I am trying to understand why (-1,0,1) (square) matrices can have any period, while (-1,0,1) matrices that are a sum of an anti-symmetric and a diagonal matrix, if periodic, seem to have periods limited to 3, 4, 6 or 12. They also seem to obey the rule that their powers are also (-1,0,1) matrices.
Brute force counting gave OEIS A072148, A111749 and A111485, but I still fail to understand the limitation on period and the confinement to (-1,0,1) of the matrix powers.
Random sampling of 7 by 7 matrices did not provide a single counter-example.
I would appreciate a link to relevant (not too high level) literature, or a nice hint. Maybe even a counter-example?
 A: For the record, and with apologies for self-answering:
the number of periodic -1,0,1 square matrices that are a sum of an anti-symmetric and a diagonal matrix is extemely limited if we regard
(1) matrices that can be obtained by a row and column permutation as equivalent (say switching row u and v and column u and v) and
(2) matrices that can be reduced to block-diagonal form by (1) as redundant (reducible).  
What remains are just 2 (trivial) 1x1-matrices (1 with period p=1, 1 with p=2), 3 2x2-matrices (2 with p=3, 1 with p=4), 5 3x3-matrices (p=4) and 2 4x4-matrices (p=4). None of the 5x5 or 6x6-matrices turn out to be irreducible, cfr (2). The sampling of the 7x7-matrices did not provide any irreducibles either. If any other irreducibles exist, they must have n >= 7.

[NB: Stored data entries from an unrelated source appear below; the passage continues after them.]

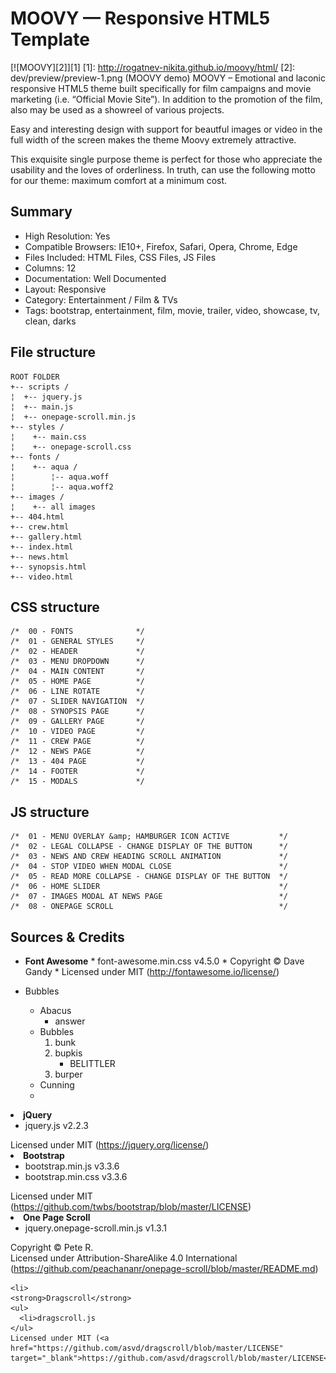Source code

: # MOOVY — Responsive HTML5 Template
[![MOOVY][2]][1]
  [1]: http://rogatnev-nikita.github.io/moovy/html/
  [2]: dev/preview/preview-1.png (MOOVY demo)
MOOVY – Emotional and laconic responsive HTML5 theme built specifically for film campaigns and movie marketing (i.e. “Official Movie Site”). In addition to the promotion of the film, also may be used as a showreel of various projects.

Easy and interesting design with support for beautful images or video in the full width of the screen makes the theme Moovy extremely attractive.

This exquisite single purpose theme is perfect for those who appreciate the usability and the loves of orderliness. In truth, can use the following motto for our theme: maximum comfort at a minimum cost.

## Summary
* High Resolution: Yes
* Compatible Browsers: IE10+, Firefox, Safari, Opera, Chrome, Edge
* Files Included: HTML Files, CSS Files, JS Files
* Columns: 12
* Documentation: Well Documented
* Layout: Responsive
* Category: Entertainment / Film & TVs
* Tags: bootstrap, entertainment, film, movie, trailer, video, showcase, tv, clean, darks

## File structure
    ROOT FOLDER
    +-- scripts /
    ¦  +-- jquery.js
    ¦  +-- main.js
    ¦  +-- onepage-scroll.min.js
    +-- styles /
    ¦    +-- main.css
    ¦    +-- onepage-scroll.css
    +-- fonts /
    ¦    +-- aqua /
    ¦        ¦-- aqua.woff
    ¦        ¦-- aqua.woff2
    +-- images /
    ¦    +-- all images
    +-- 404.html
    +-- crew.html
    +-- gallery.html
    +-- index.html
    +-- news.html
    +-- synopsis.html
    +-- video.html

## CSS structure
    /*  00 - FONTS              */
    /*  01 - GENERAL STYLES     */
    /*  02 - HEADER             */
    /*  03 - MENU DROPDOWN      */
    /*  04 - MAIN CONTENT       */
    /*  05 - HOME PAGE          */
    /*  06 - LINE ROTATE        */
    /*  07 - SLIDER NAVIGATION  */
    /*  08 - SYNOPSIS PAGE      */
    /*  09 - GALLERY PAGE       */
    /*  10 - VIDEO PAGE         */
    /*  11 - CREW PAGE          */
    /*  12 - NEWS PAGE          */
    /*  13 - 404 PAGE           */
    /*  14 - FOOTER             */
    /*  15 - MODALS             */

## JS structure
    /*  01 - MENU OVERLAY &amp; HAMBURGER ICON ACTIVE           */
    /*  02 - LEGAL COLLAPSE - CHANGE DISPLAY OF THE BUTTON      */
    /*  03 - NEWS AND CREW HEADING SCROLL ANIMATION             */
    /*  04 - STOP VIDEO WHEN MODAL CLOSE                        */
    /*  05 - READ MORE COLLAPSE - CHANGE DISPLAY OF THE BUTTON  */
    /*  06 - HOME SLIDER                                        */
    /*  07 - IMAGES MODAL AT NEWS PAGE                          */
    /*  08 - ONEPAGE SCROLL                                     */

## Sources & Credits

*   <strong>Font Awesome</strong>
		* font-awesome.min.css v4.5.0
		* Copyright © Dave Gandy
		* Licensed under MIT (<a href="http://fontawesome.io/license/" target="_blank">http://fontawesome.io/license/</a>)
*   Bubbles


	*   Abacus
		* answer
	*   Bubbles
		1.  bunk
		2.  bupkis
			* BELITTLER
		3. burper
	*   Cunning
	*   
	
  <li>
    <strong>jQuery</strong>
    <ul>
      <li>jquery.js v2.2.3
    </ul>
    Licensed under MIT (<a href="https://jquery.org/license/" target="_blank">https://jquery.org/license/</a>)

  <li>
    <strong>Bootstrap</strong>
    <ul>
      <li>bootstrap.min.js v3.3.6
      <li>bootstrap.min.css v3.3.6
    </ul>
    Licensed under MIT (<a href="https://github.com/twbs/bootstrap/blob/master/LICENSE" target="_blank">https://github.com/twbs/bootstrap/blob/master/LICENSE</a>)

  <li>
    <strong>One Page Scroll</strong>
    <ul>
      <li>jquery.onepage-scroll.min.js v1.3.1
    </ul>
    Copyright © Pete R.
    <br>Licensed under Attribution-ShareAlike 4.0 International (<a href="https://github.com/peachananr/onepage-scroll/blob/master/README.md" target="_blank">https://github.com/peachananr/onepage-scroll/blob/master/README.md</a>)

    <li>
    <strong>Dragscroll</strong>
    <ul>
      <li>dragscroll.js
    </ul>
    Licensed under MIT (<a href="https://github.com/asvd/dragscroll/blob/master/LICENSE" target="_blank">https://github.com/asvd/dragscroll/blob/master/LICENSE</a>)

</ul>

Their periods being 1, 2, 3 or 4 evidently leads to block-diagonal composites with periods being the lcm of sets composed of [1,2,3,4] giving periods 3,4,6,12 (apart from the nxn identity matrix and its negative having p=1 or 2).  
Encoded as lower triangular nxn-matrices in concatenated form with n(n+1)/2 entries, I got
n=1;p=1  :  +
n=1;p=2  :  -
n=2;p=3  :  --0 ; -+0
n=2;p=4  :  0-0
n=3;p=4  :  --+0-- ; --+0+- ; --++0+ ; -0-+++ ; -+++0+
n=4;p=4  :  --+-0+0-+- ; --+0--+0++  
where the first entry on the penultimate line stands for the matrix
-1,+1, 0
-1,+1,+1
 0,-1,-1 
PS : by lack of alternative, operation (1) was implemented as a brute-force generation of all n! permutations and sorting their ternary representations as integers. Operation (2) was done in a similar way.